The approximately one million Southerners who remained in the North following South Sudan’s independence face serious discrimination. Under a political agreement reached by Khartoum and Juba in 2012, Southerners living in Sudan were guaranteed rights of residency and movement as well as the right to engage in economic activity and acquire property. However, the agreement, which has yet to be fully implemented, does not address the question of citizenship, putting some people at risk of being reclassified as “foreigners” even if they have lived in Sudan their entire lives.
More than 125,000 refugees from neighboring Chad and Eritrea live in Sudan. In October, the office of the UN High Commissioner for Refugees announced that Sudan would grant work permits to 30,000 mostly Eritrean refugees in the east of the country.
G. Personal Autonomy and Individual Rights: 1 / 16
Unresolved disputes over portions of the new international boundary between Sudan and South Sudan have curtailed freedom of movement and trade across the border and caused serious hardship to pastoralist groups whose migratory routes have been interrupted.
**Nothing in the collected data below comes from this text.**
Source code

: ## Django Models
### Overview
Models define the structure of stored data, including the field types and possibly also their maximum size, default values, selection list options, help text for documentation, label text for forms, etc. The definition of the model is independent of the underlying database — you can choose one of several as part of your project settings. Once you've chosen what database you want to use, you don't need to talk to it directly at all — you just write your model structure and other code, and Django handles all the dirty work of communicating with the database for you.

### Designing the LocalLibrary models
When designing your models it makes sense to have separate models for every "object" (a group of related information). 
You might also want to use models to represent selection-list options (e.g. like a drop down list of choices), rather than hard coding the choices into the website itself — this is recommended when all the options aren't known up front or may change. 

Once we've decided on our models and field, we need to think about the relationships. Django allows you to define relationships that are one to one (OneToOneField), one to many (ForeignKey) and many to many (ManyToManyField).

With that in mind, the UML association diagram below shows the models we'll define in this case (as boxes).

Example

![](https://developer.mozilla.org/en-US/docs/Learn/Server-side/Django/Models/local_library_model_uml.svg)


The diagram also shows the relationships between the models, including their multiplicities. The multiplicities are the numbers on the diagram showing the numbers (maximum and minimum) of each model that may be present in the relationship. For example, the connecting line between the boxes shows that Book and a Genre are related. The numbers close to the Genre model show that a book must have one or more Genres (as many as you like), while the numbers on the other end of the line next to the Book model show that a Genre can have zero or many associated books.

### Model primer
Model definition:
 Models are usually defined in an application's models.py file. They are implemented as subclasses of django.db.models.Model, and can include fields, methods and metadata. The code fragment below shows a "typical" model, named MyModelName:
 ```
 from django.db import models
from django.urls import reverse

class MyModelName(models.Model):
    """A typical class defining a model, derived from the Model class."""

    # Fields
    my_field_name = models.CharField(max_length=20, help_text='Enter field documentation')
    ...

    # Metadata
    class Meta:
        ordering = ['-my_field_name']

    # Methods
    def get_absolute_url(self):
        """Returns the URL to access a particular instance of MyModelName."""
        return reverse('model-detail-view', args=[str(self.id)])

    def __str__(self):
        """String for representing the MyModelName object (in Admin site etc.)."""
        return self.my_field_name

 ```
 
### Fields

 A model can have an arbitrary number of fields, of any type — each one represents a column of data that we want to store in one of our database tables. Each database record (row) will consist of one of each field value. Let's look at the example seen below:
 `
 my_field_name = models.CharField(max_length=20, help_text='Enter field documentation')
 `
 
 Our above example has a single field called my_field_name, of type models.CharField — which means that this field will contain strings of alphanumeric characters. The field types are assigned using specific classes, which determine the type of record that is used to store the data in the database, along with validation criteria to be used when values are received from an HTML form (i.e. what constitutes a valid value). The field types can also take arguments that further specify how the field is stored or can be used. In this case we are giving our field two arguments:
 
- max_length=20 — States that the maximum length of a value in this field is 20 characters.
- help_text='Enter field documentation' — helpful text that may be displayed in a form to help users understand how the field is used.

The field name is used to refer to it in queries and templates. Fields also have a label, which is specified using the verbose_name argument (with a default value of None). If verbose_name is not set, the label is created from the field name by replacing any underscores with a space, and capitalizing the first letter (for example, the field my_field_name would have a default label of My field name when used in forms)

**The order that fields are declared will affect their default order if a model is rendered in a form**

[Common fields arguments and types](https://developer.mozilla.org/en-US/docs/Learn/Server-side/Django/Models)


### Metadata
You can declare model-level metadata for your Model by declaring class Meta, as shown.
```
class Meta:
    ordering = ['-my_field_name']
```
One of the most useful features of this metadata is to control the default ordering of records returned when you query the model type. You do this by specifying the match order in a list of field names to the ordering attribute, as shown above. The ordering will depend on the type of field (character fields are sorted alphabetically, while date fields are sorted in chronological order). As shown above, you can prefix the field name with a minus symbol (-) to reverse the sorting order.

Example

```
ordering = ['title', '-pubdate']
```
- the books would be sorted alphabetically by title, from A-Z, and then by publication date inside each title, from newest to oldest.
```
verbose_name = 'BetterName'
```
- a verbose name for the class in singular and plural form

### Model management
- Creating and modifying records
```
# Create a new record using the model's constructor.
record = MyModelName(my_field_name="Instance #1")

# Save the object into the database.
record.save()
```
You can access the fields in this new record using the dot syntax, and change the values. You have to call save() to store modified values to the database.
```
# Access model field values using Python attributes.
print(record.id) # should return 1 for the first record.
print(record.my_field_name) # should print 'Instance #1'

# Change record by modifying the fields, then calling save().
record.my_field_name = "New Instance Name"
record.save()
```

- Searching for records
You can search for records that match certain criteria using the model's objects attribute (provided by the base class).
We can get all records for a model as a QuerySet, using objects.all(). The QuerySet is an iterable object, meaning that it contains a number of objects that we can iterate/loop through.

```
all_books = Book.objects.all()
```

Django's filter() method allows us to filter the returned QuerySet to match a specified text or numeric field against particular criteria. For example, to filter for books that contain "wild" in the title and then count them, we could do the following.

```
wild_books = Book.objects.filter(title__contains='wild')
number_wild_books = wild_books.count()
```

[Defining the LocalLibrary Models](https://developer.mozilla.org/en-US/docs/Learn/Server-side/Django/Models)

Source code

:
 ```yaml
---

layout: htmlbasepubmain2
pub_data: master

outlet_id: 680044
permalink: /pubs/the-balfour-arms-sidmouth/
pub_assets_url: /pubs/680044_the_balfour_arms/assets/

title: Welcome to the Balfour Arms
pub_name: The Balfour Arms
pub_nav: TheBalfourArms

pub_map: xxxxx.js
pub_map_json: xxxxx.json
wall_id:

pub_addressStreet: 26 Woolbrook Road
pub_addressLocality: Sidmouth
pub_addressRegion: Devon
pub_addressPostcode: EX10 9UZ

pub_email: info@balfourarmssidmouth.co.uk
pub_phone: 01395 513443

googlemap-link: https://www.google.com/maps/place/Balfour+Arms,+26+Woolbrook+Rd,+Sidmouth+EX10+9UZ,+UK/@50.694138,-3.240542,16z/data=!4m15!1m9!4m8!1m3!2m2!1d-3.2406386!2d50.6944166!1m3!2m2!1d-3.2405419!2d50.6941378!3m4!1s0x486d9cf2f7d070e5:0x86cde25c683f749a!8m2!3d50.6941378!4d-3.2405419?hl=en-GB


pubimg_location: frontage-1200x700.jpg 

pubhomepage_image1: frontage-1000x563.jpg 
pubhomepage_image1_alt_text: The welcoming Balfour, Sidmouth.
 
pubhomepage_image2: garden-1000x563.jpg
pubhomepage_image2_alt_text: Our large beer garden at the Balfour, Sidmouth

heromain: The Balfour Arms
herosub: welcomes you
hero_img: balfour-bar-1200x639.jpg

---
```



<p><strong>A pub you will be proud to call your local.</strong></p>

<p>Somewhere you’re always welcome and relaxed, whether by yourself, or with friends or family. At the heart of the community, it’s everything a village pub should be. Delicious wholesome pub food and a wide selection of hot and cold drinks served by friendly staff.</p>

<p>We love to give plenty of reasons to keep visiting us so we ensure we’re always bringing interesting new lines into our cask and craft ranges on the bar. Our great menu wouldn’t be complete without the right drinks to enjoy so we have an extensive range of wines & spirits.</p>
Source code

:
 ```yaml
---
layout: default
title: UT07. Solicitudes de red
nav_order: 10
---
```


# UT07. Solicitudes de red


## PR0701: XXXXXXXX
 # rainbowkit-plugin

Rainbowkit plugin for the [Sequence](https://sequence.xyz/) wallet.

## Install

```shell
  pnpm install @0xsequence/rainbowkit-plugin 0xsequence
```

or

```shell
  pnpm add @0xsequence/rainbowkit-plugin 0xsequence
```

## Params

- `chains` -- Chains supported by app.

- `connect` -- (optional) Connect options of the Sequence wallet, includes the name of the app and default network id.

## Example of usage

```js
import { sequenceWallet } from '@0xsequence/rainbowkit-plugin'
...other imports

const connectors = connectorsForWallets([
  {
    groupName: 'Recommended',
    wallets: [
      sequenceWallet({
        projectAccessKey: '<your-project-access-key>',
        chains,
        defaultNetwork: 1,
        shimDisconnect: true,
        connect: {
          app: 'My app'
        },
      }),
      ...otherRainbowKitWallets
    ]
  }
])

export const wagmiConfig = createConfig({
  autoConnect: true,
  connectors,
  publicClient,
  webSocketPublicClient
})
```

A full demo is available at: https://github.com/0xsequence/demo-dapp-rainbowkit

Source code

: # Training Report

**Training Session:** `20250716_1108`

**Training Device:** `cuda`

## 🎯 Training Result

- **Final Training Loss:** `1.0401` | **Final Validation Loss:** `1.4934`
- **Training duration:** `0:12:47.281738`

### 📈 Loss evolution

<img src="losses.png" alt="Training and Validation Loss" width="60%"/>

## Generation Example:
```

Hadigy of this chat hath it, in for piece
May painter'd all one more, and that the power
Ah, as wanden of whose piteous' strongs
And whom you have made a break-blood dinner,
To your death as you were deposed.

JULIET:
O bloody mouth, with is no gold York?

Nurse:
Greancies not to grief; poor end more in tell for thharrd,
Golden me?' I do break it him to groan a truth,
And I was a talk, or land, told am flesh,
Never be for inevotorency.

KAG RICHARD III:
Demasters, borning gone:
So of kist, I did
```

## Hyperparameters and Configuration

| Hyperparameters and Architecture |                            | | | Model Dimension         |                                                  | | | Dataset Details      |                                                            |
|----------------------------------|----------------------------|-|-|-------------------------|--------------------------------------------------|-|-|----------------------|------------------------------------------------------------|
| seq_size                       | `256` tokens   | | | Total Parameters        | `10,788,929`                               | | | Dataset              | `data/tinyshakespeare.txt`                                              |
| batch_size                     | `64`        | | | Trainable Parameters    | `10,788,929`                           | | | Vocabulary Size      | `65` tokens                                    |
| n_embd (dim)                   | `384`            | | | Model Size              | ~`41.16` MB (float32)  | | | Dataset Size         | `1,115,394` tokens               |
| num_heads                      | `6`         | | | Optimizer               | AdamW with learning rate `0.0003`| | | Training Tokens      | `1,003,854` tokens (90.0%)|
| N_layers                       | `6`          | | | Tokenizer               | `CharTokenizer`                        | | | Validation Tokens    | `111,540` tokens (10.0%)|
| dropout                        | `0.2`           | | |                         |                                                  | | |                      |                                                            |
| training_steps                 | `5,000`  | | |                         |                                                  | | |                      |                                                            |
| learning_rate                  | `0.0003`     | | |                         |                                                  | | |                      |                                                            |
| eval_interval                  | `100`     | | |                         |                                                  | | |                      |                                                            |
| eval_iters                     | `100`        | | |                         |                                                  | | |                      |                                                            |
Female politicians and activists play a role in public life in Sudan, and women are guaranteed a quarter of the seats in the National Assembly. In daily life, however, women face extensive discrimination. Islamic law denies women equitable rights in marriage, inheritance, and divorce. Two women convicted of adultery in separate cases in 2012 were sentenced to death by stoning, although the death penalty was eventually dropped in both cases. Police use provisions of Sudan’s Criminal Act outlawing “indecent and immoral acts” to prohibit women from wearing clothing of which they disapprove. In March, 150 women were arrested in one day in Southern Darfur because some of them were wearing what the authorities described as tight clothes, and some were not wearing socks. They were all convicted of public order violations and fined. Female genital mutilation is widely practiced. There are no laws specifically prohibiting domestic violence, spousal rape, or sexual harassment.
The U.S. State Department in its 2013 Trafficking in Persons Report named Sudan as a source, transit, and destination country for persons trafficked for forced labor and sexual exploitation. The Sudanese military and Darfur rebel groups continue to use child soldiers.